SARS-CoV-2 and its variants continue to pose a significant threat to public health. Nanobodies (Nbs) that inhibit the interaction between the receptor-binding domain (RBD) of the spike protein and the host cell receptor angiotensin-converting enzyme 2 (ACE2) are promising drug candidates. In this study, we report the discovery and structural characterization of a potent Nb that targets the RBD. By screening a phage display alpaca naive Nbs library using the RBD as bait, we identified sixteen candidate Nbs. Of these, nine exhibited nanomolar to micromolar binding affinity and strong neutralizing activity against pseudotyped SARS-CoV-2 viruses, with NbS4 showing the highest neutralization potency. The crystal structure of the SARS-CoV-2 RBD in complex with NbS4 revealed that this Nb binds to a site partially overlapping the ACE2 binding region.
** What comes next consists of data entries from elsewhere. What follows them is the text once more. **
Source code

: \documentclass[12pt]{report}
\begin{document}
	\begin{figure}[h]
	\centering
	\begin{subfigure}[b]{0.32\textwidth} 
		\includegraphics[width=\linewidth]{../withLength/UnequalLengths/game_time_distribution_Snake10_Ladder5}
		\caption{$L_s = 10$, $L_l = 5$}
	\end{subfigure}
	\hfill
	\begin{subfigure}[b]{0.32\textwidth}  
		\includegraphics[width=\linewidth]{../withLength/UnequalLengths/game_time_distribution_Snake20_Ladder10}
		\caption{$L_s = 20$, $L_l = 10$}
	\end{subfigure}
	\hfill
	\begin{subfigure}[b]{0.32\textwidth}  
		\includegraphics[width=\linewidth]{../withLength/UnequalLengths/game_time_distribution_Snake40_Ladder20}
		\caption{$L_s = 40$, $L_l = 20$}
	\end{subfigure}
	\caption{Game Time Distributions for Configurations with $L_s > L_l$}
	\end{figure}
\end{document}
Importantly, the key binding residues of NbS4 in the RBD are conserved across most known variants, making it a promising candidate for COVID-19 treatment.
严重急性呼吸综合征冠状病毒 2 及其变体继续对公众健康构成重大威胁。能够抑制刺突蛋白受体结合域(RBD)与宿主细胞受体血管紧张素转换酶 2(ACE2)之间相互作用的纳米抗体(Nbs)是很有前途的药物候选物。在这项研究中,我们报告了一种针对 RBD 的强效 Nb 的发现和结构特征。通过使用 RBD 作为诱饵筛选噬菌体展示羊驼天然 Nbs 文库,我们鉴定出 16 个候选 Nbs。其中,9 个表现出纳摩尔到微摩尔的结合亲和力和对假型 SARS-CoV-2 病毒的强中和活性,NbS4 显示出最高的中和效力。SARS-CoV-2 RBD 与 NbS4 的复合物的晶体结构表明,该 Nb 结合到与 ACE2 结合区域部分重叠的位点。重要的是,NbS4 在 RBD 中的关键结合残基在大多数已知变体中保守,这使其成为治疗 COVID-19 的有前途的候选物。